Comment by paperplatter 14 hours ago

3 replies

IMO the separate-stack nature of ipv6 was a mistake. I can see why they did it, but the changes could've been a lot more incremental otherwise, and we might've been done already. Everyone talks about the biggest change being the 128-bit address space, but the real leap is that pre-existing ipv4 blocks weren't preserved in ipv6.

stephen_g 8 hours ago

The changes couldn’t have been more incremental. Routing hardware only understood the IPv4 header (and at that time I believe a lot of this was baked in silicon). There was no way to create an IPv4+ without needing to replace all the internet’s routers before it could reliably work.

How would have it made it easier to migrate when all of the new blocks wouldn’t be accessible (in either direction) if the traffic passed through any router that hadn’t yet been upgraded?
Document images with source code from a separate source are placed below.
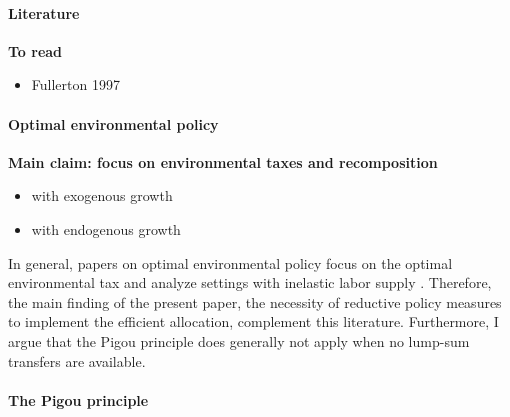 \paragraph{Literature}
\textbf{To read}
\begin{itemize}
	\item Fullerton 1997
\end{itemize}
\paragraph{Optimal environmental policy}
\textbf{Main claim: focus on environmental taxes and recomposition}
\begin{itemize}
	\item with exogenous growth
	\item with endogenous growth
\end{itemize}

In general, papers on optimal environmental policy focus on the optimal environmental tax and analyze settings with inelastic labor supply \citep{Golosov2014OptimalEquilibrium, Acemoglu2012TheChang, Fried2018ClimateAnalysis}. Therefore, the main finding of the present paper, the necessity of reductive policy measures to implement the efficient allocation, complement this literature. Furthermore, I argue that the Pigou principle does generally not apply when no lump-sum transfers are available.  

\paragraph{The Pigou principle }


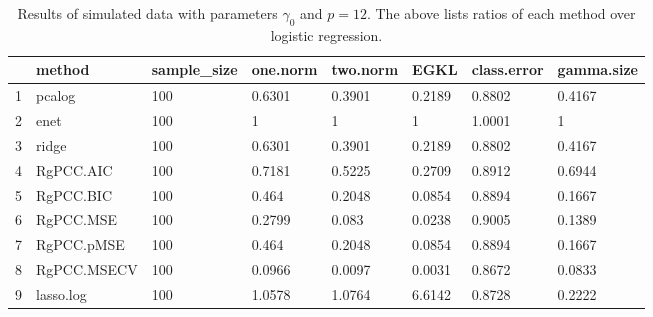 \begin{table}[ht]
\centering
\begin{tabular}{rlllllll}
  \hline
 & method & sample\_size & one.norm & two.norm & EGKL & class.error & gamma.size \\ 
  \hline
1 & pcalog & 100 & 0.6301 & 0.3901 & 0.2189 & 0.8802 & 0.4167 \\ 
  2 & enet & 100 & 1 & 1 & 1 & 1.0001 & 1 \\ 
  3 & ridge & 100 & 0.6301 & 0.3901 & 0.2189 & 0.8802 & 0.4167 \\ 
  4 & RgPCC.AIC & 100 & 0.7181 & 0.5225 & 0.2709 & 0.8912 & 0.6944 \\ 
  5 & RgPCC.BIC & 100 & 0.464 & 0.2048 & 0.0854 & 0.8894 & 0.1667 \\ 
  6 & RgPCC.MSE & 100 & 0.2799 & 0.083 & 0.0238 & 0.9005 & 0.1389 \\ 
  7 & RgPCC.pMSE & 100 & 0.464 & 0.2048 & 0.0854 & 0.8894 & 0.1667 \\ 
  8 & RgPCC.MSECV & 100 & 0.0966 & 0.0097 & 0.0031 & 0.8672 & 0.0833 \\ 
  9 & lasso.log & 100 & 1.0578 & 1.0764 & 6.6142 & 0.8728 & 0.2222 \\ 
   \hline
\end{tabular}
\caption{Results of simulated data with parameters $\gamma_0$ and $p =12$. The above lists ratios of each method over logistic regression.} 
\label{fig-0-debug-new-algo-12-metrics-pratio}
\end{table}
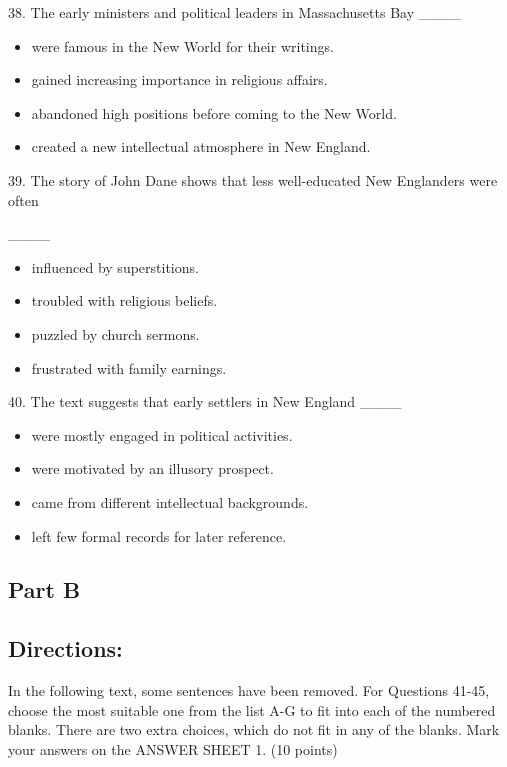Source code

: \documentclass[UTF8,11pt]{ctexart}
\begin{document}
38. The early ministers and political leaders in Massachusetts Bay \_\_\_\_


\begin{itemize}[leftmargin=2em,itemsep=.2em,topsep=.4em]\item[A.] were famous in the New World for their writings.
\item[B.] gained increasing importance in religious affairs.
\item[C.] abandoned high positions before coming to the New World.
\item[D.] created a new intellectual atmosphere in New England.
\end{itemize}

39. The story of John Dane shows that less well-educated New Englanders were often


\_\_\_\_


\begin{itemize}[leftmargin=2em,itemsep=.2em,topsep=.4em]\item[A.] influenced by superstitions.
\item[B.] troubled with religious beliefs.
\item[C.] puzzled by church sermons.
\item[D.] frustrated with family earnings.
\end{itemize}

40. The text suggests that early settlers in New England \_\_\_\_


\begin{itemize}[leftmargin=2em,itemsep=.2em,topsep=.4em]\item[A.] were mostly engaged in political activities.
\item[B.] were motivated by an illusory prospect.
\item[C.] came from different intellectual backgrounds.
\item[D.] left few formal records for later reference.
\end{itemize}

\subsection*{\textbf{Part B}}


\subsection*{\textbf{Directions:}}


In the following text, some sentences have been removed. For Questions 41-45, choose the most suitable one from the list A-G to fit into each of the numbered blanks. There are two extra choices, which do not fit in any of the blanks. Mark your answers on the ANSWER SHEET 1. (10 points)
\end{document}
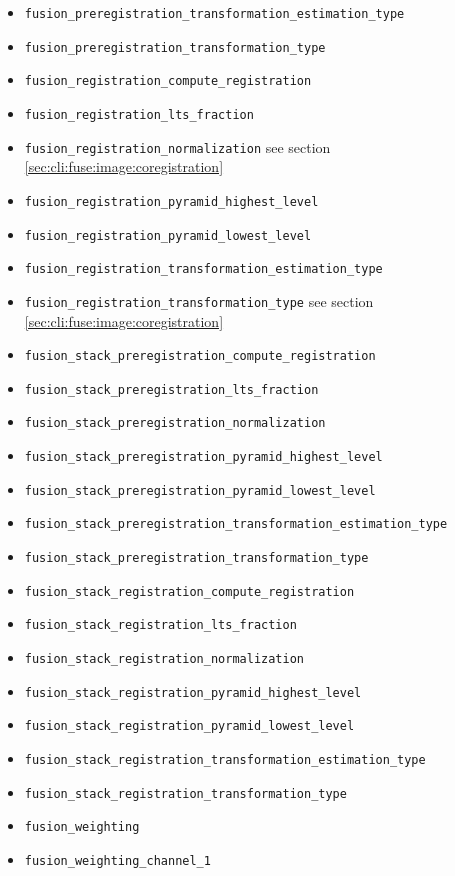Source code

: \begin{itemize}
\item \texttt{fusion\_preregistration\_transformation\_estimation\_type}
\item \texttt{fusion\_preregistration\_transformation\_type}
\item \texttt{fusion\_registration\_compute\_registration}
\item \texttt{fusion\_registration\_lts\_fraction}
\item \texttt{fusion\_registration\_normalization} see section \ref{sec:cli:fuse:image:coregistration}
\item \texttt{fusion\_registration\_pyramid\_highest\_level}
\item \texttt{fusion\_registration\_pyramid\_lowest\_level}
\item \texttt{fusion\_registration\_transformation\_estimation\_type}
\item \texttt{fusion\_registration\_transformation\_type} see section \ref{sec:cli:fuse:image:coregistration}
\item \texttt{fusion\_stack\_preregistration\_compute\_registration}
\item \texttt{fusion\_stack\_preregistration\_lts\_fraction}
\item \texttt{fusion\_stack\_preregistration\_normalization}
\item \texttt{fusion\_stack\_preregistration\_pyramid\_highest\_level}
\item \texttt{fusion\_stack\_preregistration\_pyramid\_lowest\_level}
\item \texttt{fusion\_stack\_preregistration\_transformation\_estimation\_type}
\item \texttt{fusion\_stack\_preregistration\_transformation\_type}
\item \texttt{fusion\_stack\_registration\_compute\_registration}
\item \texttt{fusion\_stack\_registration\_lts\_fraction}
\item \texttt{fusion\_stack\_registration\_normalization}
\item \texttt{fusion\_stack\_registration\_pyramid\_highest\_level}
\item \texttt{fusion\_stack\_registration\_pyramid\_lowest\_level}
\item \texttt{fusion\_stack\_registration\_transformation\_estimation\_type}
\item \texttt{fusion\_stack\_registration\_transformation\_type}
\item \texttt{fusion\_weighting}
\item \texttt{fusion\_weighting\_channel\_1}

\end{itemize}
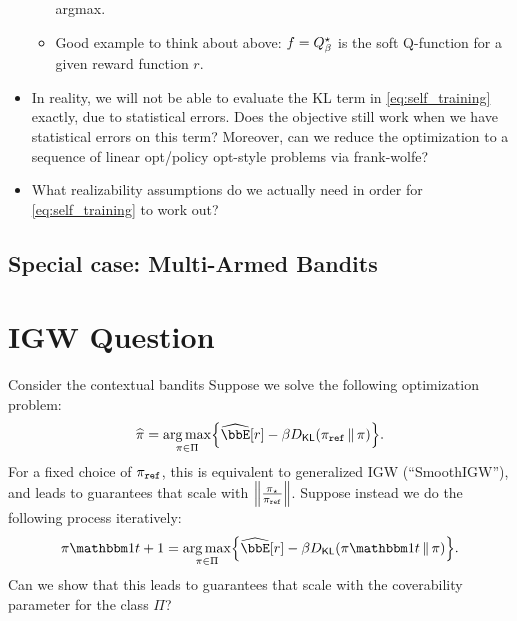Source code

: \documentclass{article}
\begin{document}
\begin{itemize}
\begin{itemize}
    argmax.
  \item Good example to think about above: $f=\Qstarb$ is the soft
    Q-function for a given reward function $r$.
  \end{itemize}
\item In reality, we will not be able to evaluate the KL term in
  \cref{eq:self_training} exactly, due to statistical errors. Does the
  objective still work when we have statistical errors on this term?
  Moreover, can we reduce the optimization to a sequence of linear
  opt/policy opt-style problems via frank-wolfe?
\item What realizability assumptions do we actually need in order for
  \cref{eq:self_training} to work out?
\end{itemize}

\subsection{Special case: Multi-Armed Bandits}

\section{IGW Question}
Consider the contextual bandits
Suppose we solve the following optimization problem:
\[
  \pihat=\argmax_{\pi\in\Pi}\crl*{
    \Eh\brk*{r} - \beta\Dkl{\piref}{\pi}}.
\]
For a fixed choice of $\piref$, this is equivalent to generalized IGW
(``SmoothIGW''), and leads to guarantees that scale with
$\nrm*{\frac{\pistar}{\piref}}$. Suppose instead we do the following
process iteratively:
\[
  \pi\ind{t+1}=\argmax_{\pi\in\Pi}\crl*{
    \Eh\brk*{r} - \beta\Dkl{\pi\ind{t}}{\pi}}.
\]
Can we show that this leads to guarantees that scale with the
coverability parameter for the class $\Pi$?


 
\end{document}
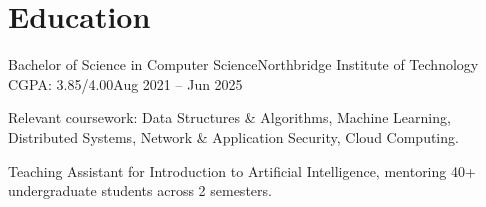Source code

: \section{\textbf{Education}}
  \resumeSubHeadingListStart
    \resumeEntry
      {Bachelor of Science in Computer Science}{Northbridge Institute of Technology}
      {CGPA: 3.85/4.00}{Aug 2021 -- Jun 2025}
      \vspace{-2.0mm}
      \resumeItemListStart
        \item {Relevant coursework: Data Structures \& Algorithms, Machine Learning, Distributed Systems, Network \& Application Security, Cloud Computing.}
        \item {Teaching Assistant for Introduction to Artificial Intelligence, mentoring 40+ undergraduate students across 2 semesters.}
      \resumeItemListEnd
  \resumeSubHeadingListEnd
\vspace{-5.5mm}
Nobody could really use any of the extended space at all until every single router had been upgraded to this IPv4+.

It is a common misunderstanding (I hear “we could have just made IPv4 bigger” a lot) but apart from the routing issues above (needing to replace every router before it could work at all), the endpoints are also a problem. Nothing in the expanded space could actually call out to a legacy IPv4 endpoint - it could sent packets to it, but that legacy host wouldn’t be able to return packets back since it wouldn’t understand the larger address. And of course the legacy endpoint couldn’t initiate a connection to anything in the extended space either from its side.

So you not only have all the same problems of IPv6 (like needing to upgrade everything), you actually add a bunch of problems of breaking the ability of big parts of the internet from being able to communicate with the rest.

Dual-stack was necessary because everything couldn’t be switched over on the same day. If everything was upgraded at once, your extended-IPv4 idea would work, but otherwise it would break the internet!

namibj 12 hours ago

They are, though? It's how dual stack sockets work, they just map IPv4 into the part of IPv6 where they belong.